Eustace Rulach, the rugby correspondent of this newspaper once penned: “Gosh! When Archie gets the ball you never can tell the surprises he pulls off.”

Archie ‘stolen’ to CR

And so when he completed his stint with the Army, deployed in Malaya, and returned to play Club rugby and then to coach, he was much sought after. When he captained St. Peter’s, the school won all their rugby matches and beat even the clubs they played against. At his side were such stars as Stanley Livera, Percy Perera, Fred Keller, Roy Reimers and Ray de Zilwa. That was when Noel Gratiaen spotted him and stole him to CR! And such a star he was that he was one of the few Ceylonese to play in the Capper Cup along with William Molegoda and Ohlums.

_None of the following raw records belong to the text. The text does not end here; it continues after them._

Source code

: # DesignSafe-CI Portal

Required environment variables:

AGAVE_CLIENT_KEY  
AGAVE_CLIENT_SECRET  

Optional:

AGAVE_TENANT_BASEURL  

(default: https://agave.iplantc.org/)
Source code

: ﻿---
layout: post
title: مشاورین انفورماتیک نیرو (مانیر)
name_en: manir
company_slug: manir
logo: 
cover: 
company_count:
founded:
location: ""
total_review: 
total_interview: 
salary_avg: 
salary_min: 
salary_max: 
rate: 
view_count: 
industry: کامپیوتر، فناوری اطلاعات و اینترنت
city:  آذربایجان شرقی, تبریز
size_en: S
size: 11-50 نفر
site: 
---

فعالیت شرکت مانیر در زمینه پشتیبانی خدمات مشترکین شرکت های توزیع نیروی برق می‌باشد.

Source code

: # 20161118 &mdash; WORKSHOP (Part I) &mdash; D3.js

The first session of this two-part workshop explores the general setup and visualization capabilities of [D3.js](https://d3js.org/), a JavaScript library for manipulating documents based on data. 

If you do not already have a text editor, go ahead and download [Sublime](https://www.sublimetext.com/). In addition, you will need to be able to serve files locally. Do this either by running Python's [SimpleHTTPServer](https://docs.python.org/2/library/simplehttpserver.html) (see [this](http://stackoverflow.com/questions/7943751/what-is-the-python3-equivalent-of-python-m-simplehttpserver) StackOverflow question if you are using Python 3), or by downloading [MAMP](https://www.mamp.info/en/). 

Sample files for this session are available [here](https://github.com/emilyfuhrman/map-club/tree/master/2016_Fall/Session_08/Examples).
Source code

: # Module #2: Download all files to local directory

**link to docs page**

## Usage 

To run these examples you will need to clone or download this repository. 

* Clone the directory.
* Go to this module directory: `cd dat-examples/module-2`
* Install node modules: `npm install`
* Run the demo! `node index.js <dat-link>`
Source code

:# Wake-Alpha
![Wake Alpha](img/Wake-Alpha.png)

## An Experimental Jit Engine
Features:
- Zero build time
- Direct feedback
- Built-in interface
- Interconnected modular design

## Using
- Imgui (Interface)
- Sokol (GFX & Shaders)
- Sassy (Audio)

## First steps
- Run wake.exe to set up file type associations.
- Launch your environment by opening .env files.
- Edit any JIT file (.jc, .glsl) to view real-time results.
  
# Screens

Parents would take their sons to watch Archie play, as was the case, I recall, with Maurice de Silva of Havelocks and Kandy fame. Watching Uncle Archie at play was demonstrably the best lesson that prospective Peterite rugger stars would be put through. Archie made his sophisticated moves look so natural.

And after matches he would, in an unassuming way, explain without any hint of one-upmanship, the manner in which he fashioned the try or the move, always giving credit to the way the forwards played to plan, the scrum half delivered his remit, and how the ‘threes’ combined with him. It paid dividends for the young ‘uns. And that was how the Maurice de Silva’s, and Ago Paiva’s, Hadji Omars and scores of others were inducted-many to the Hall of Fame.

Legend of Coaches

But it was as a coach of St. Peters that Archie became the legend and institution that he has remains to this day. The fabled Ago Paiva was one of Archie’s prize players. So were Darrel Wimalaratne, the Patternot brothers, Frank Hubert and Hadji Omar. What players learnt from him was not only the basic techniques but refinements and craft that can only come from proven experience.

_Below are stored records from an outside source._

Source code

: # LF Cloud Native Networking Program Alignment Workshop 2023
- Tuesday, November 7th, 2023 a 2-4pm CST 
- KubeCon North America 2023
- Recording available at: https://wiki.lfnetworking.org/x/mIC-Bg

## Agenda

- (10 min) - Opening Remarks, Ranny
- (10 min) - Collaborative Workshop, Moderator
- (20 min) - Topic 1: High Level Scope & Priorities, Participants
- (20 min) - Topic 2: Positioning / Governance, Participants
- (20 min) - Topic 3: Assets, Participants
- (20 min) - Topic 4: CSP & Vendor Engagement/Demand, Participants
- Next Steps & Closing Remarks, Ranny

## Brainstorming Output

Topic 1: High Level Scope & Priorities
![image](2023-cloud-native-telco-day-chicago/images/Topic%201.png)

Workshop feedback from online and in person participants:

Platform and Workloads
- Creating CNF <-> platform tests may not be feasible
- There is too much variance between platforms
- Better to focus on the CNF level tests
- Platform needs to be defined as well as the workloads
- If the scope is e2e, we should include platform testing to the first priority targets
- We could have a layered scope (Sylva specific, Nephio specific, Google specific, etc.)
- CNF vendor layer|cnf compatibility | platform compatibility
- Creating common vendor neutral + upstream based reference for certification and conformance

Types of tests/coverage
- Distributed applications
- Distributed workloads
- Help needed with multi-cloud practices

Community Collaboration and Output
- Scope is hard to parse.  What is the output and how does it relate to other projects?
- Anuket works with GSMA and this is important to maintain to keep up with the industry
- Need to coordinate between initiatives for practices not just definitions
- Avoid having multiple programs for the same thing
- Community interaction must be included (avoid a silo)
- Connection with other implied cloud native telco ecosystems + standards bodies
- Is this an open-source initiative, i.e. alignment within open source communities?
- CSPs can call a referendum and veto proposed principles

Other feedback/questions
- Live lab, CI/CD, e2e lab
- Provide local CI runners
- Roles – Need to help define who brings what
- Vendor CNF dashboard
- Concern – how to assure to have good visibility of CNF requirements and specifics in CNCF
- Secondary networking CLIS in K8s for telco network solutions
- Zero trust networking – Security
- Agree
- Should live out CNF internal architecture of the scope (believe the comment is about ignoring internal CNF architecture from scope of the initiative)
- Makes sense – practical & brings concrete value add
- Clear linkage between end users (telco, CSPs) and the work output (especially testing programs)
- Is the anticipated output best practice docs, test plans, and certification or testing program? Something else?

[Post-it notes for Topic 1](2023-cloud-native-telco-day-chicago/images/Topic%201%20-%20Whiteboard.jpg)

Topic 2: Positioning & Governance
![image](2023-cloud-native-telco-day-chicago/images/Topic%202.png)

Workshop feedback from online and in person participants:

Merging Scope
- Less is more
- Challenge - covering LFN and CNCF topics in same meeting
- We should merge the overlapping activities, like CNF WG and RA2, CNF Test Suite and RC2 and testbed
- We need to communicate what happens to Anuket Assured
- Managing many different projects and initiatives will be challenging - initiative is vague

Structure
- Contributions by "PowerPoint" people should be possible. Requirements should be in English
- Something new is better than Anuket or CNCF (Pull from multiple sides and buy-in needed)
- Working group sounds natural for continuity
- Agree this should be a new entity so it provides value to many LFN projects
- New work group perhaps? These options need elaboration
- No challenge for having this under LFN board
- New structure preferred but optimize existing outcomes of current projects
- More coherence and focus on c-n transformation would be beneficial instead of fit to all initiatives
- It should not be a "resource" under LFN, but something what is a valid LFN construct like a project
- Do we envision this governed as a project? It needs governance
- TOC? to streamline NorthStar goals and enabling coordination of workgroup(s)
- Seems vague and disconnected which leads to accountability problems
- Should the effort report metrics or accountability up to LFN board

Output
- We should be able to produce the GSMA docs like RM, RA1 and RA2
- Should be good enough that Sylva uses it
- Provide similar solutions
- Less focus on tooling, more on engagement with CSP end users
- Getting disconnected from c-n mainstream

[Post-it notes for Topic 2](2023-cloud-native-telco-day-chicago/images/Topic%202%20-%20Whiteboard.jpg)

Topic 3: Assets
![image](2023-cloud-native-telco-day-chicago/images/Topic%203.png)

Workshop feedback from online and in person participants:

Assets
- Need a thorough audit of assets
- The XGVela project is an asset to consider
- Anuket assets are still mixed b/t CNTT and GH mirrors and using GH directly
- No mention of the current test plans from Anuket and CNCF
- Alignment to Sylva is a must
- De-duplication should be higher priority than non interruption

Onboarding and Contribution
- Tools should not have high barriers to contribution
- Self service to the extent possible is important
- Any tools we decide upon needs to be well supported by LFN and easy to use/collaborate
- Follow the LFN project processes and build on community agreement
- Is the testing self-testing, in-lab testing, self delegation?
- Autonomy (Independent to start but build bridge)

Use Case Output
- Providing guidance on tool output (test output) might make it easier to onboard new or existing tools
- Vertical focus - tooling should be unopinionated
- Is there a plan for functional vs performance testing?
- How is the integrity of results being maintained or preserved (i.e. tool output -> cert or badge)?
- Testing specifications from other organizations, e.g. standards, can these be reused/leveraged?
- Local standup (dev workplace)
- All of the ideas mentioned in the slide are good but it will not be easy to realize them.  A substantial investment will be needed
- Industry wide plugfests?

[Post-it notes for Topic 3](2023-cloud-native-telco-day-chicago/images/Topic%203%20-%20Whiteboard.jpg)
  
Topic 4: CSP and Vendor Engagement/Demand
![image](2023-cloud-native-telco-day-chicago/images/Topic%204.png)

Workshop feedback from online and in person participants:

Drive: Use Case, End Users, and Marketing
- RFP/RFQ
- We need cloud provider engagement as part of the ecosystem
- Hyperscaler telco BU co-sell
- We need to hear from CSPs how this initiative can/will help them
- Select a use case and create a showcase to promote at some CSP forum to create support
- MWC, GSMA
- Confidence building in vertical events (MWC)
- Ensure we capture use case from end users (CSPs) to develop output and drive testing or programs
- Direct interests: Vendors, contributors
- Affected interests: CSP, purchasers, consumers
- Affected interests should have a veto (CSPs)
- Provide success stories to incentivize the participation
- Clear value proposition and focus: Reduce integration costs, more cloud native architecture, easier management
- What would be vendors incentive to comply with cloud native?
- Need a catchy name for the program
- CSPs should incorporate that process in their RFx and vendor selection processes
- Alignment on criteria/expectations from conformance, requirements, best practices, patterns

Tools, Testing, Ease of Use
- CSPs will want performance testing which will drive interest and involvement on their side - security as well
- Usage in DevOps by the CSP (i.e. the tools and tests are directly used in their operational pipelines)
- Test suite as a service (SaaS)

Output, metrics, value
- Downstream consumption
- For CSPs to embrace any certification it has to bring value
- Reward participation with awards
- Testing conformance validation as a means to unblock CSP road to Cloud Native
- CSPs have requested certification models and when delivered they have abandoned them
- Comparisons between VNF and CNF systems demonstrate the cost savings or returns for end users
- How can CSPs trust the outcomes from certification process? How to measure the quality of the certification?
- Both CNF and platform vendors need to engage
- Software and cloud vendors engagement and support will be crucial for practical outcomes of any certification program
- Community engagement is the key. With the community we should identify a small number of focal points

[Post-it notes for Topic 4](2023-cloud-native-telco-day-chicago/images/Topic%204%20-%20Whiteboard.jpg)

But here was the distinctive feature of his coaching : drilling in a sense of anticipation, springing surprises and tactical play. It was all bundled into his strategy. A strategy that was not one template but one that changed with each game. A strategy informed by a study of the strengths and weaknesses of the opponent. Undoubtedly every coach will claim that he does this. But the reality in that time and age was that the Hermes of our time spiced his plan with hot spice! As a rugby reporter for the Times of Ceylon, one recalls a famous Trinity vs St. Peters match in the mid 70’s when a more fancied, and until then unbeaten Trinity side, was pipped at the post by the sheer power of Archie’s tactical ploys that were ingrained in his side. That an old Trinitian, that Archie was, could have inflicted this on his Alma Mater made the cheer squads sulk and smart all the way back to Kandy on their bus ride!

1972 Peterites dominant

It was in 1972 that St. Peter’s, coached by Archie, was so dominant in the skyline of school rugby that teams feared the encounters. They emerged school champions under Frank Hubert, and such were their accomplishments that a special celebration was arranged at the school. A life-sized cartoon sketched by the famous Times of Ceylon cartoonist James Bullner was commissioned. It depicted a small guy, thin legs and carrying a massive Rugby Ball with the caption. “To Sir with Love!” He was Hero, Friend, Teacher and Coach. Yes, he was truly loved.

When Archie, who had crossed countless goal lines, was called upon by his Creator to cross the Great Divide, he did so only after a rugby coaching session where in the evening of that day he succumbed to an attack of asthma. As his wife, Audrey Perera (nee de Silva) a Netballer herself of St. Paul’s Milagiriya would tell us, such was Archie’s passion for the game and sad as his passing was, he would not have asked for a more fitting ending.